Ende Mai hatten rund 170 Beamte bei einer Razzia gegen die Letzte Generation Wohnungen und Geschäftsräume in sieben Bundesländern durchsucht, wie die Generalstaatsanwaltschaft München und das Bayerische Landeskriminalamt mitteilten. Der Tatvorwurf lautet auf Bildung beziehungsweise Unterstützung einer kriminellen Vereinigung. Die Aktivisten bestreiten, kriminell zu sein, obwohl mehrere Mitglieder der Gruppe wegen Straftaten verurteilt wurden, teils zu Haftstrafen. Die Razzia wurde von vielen Seiten als übertrieben kritisiert. Die Gruppe selbst beklagte unter anderem, ihre Mitglieder fühlten sich wie „Schwerverbrecher behandelt“. Von vielen anderen Seiten wurde die Durchsuchungsaktion aber auch verteidigt.
Kieler Landesregierung kündigt mehr Härte an
Unterdessen hat die schleswig-holsteinische Landesregierung erklärt, dass die Polizei bei Straftaten von radikalen Klimaschützern in Schleswig-Holstein künftig konsequenter vorgehen werde. „Es ist vorgesehen, dass die Aktionen der sogenannten Letzten Generation polizeilich konzentriert und dadurch beschleunigt bearbeitet werden“, sagte Innenministerin Sabine Sütterlin-Waack (CDU) am Donnerstag bei einem Besuch auf Sylt. Der Staatsschutz werde bei Straftaten künftig zentralisiert ermitteln.
Auf der Nordseeinsel traf sich die Ministerin mit Vertreterinnen und Vertretern von Polizei, Verwaltung und Politik. Dort hatten Mitglieder der Gruppe ein Privatflugzeug, eine Hotelbar und die Fassade eines Geschäfts mit Farbe besprüht.
Seit Februar registrierte die Polizei insgesamt 17 Protestaktionen der Gruppe in Schleswig-Holstein. „Die relevanten Straftaten waren Nötigung, Sachbeschädigung, Hausfriedensbruch und Verstoß gegen das Luftsicherheitsgesetz“, wie ein Sprecher des Landespolizeiamts der sagte.

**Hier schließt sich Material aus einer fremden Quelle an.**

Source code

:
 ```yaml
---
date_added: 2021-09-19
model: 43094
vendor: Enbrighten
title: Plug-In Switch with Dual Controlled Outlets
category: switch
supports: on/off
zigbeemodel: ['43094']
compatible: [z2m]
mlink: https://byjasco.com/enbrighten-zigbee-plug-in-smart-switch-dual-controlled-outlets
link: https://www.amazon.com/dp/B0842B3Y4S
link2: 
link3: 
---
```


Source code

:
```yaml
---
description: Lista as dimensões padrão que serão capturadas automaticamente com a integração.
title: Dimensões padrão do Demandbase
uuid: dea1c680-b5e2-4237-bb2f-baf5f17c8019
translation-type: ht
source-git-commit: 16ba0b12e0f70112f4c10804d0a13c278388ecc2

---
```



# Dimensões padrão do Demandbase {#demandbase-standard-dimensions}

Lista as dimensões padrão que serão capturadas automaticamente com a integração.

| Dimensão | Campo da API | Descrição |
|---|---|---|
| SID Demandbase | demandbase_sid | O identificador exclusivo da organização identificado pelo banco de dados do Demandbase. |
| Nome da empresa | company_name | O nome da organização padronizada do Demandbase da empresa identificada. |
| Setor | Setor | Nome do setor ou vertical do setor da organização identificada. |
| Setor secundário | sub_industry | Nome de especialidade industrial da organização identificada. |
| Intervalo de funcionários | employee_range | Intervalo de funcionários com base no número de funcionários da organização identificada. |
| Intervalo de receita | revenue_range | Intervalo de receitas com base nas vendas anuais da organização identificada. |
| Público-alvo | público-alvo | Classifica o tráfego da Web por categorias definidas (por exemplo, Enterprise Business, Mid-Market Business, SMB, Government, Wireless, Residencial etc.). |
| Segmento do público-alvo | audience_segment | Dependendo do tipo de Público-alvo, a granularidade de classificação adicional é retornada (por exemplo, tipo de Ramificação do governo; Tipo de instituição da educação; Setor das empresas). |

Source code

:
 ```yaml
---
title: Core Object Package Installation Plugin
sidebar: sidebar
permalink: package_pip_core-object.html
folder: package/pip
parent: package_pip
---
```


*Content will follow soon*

„Mittlerweile haben die Aktionen auf Sylt und in Neustadt in Holstein eine neue Qualität erreicht“, sagte Sütterlin-Waack. Der Rechtsstaat müsse alle zur Verfügung stehenden Möglichkeiten zur Gefahrenabwehr und zur Strafverfolgung ausschöpfen. „Die Meinungsfreiheit ist ein unverzichtbares Gut.“ Der Staat müsse aber auch dafür sorgen, dass Recht und Gesetz eingehalten werden. „Das sind wir allen Menschen schuldig, die sich an die Regeln in unserem Land halten.“
Sütterlin-Waack kündigte an, dass die Polizeipräsenz nach den jüngsten Vorkommnissen auf Sylt erhöht werden soll. Die Polizei passt zudem ihre Handlungsanweisung zum Umgang mit Festklebeaktionen an. „Darüber hinaus bereitet sich Schleswig-Holstein konkret darauf vor, in geeigneten Fällen bei den zuständigen Gerichten den Antrag zu stellen, Aktivistinnen und Aktivisten zur Verhinderung weiterer Straftaten in Präventivgewahrsam zu nehmen“, sagte die Juristin. Die Voraussetzungen dafür seien aber hoch. „Gleichwohl hat der Staat die Pflicht, alle zur Verfügung stehenden Mittel zur Gefahrenabwehr zu prüfen und selbstverständlich – soweit rechtlich zulässig – auch einzusetzen.“
Zuvor hatte Ministerpräsident Daniel Günther (CDU) bereits eine härtere Gangart angekündigt. „Bei der Letzten Generation handelt es sich um Kriminelle, die mit ihren Straftaten längst alle Grenzen überschritten haben“, sagte Günther. „Das Maß ist voll. Wir werden in Schleswig-Holstein jetzt alle Möglichkeiten ausschöpfen, die der Rechtsstaat bietet, um ihren Machenschaften das Handwerk zu legen.“
Am Dienstag hatte die Gruppe in Neustadt in Holstein eine Jacht mit Farbe besprüht. Außerdem wurde das Wasser im Jachthafen nach Polizeiangaben mit einem Farbstoff grün eingefärbt. Mit ihren Aktionen will die Letzte Generation nach eigenen Angaben darauf aufmerksam machen, dass reiche Menschen mit ihrem Lebensstil deutlich mehr Kohlendioxid produzieren als Normalbürger.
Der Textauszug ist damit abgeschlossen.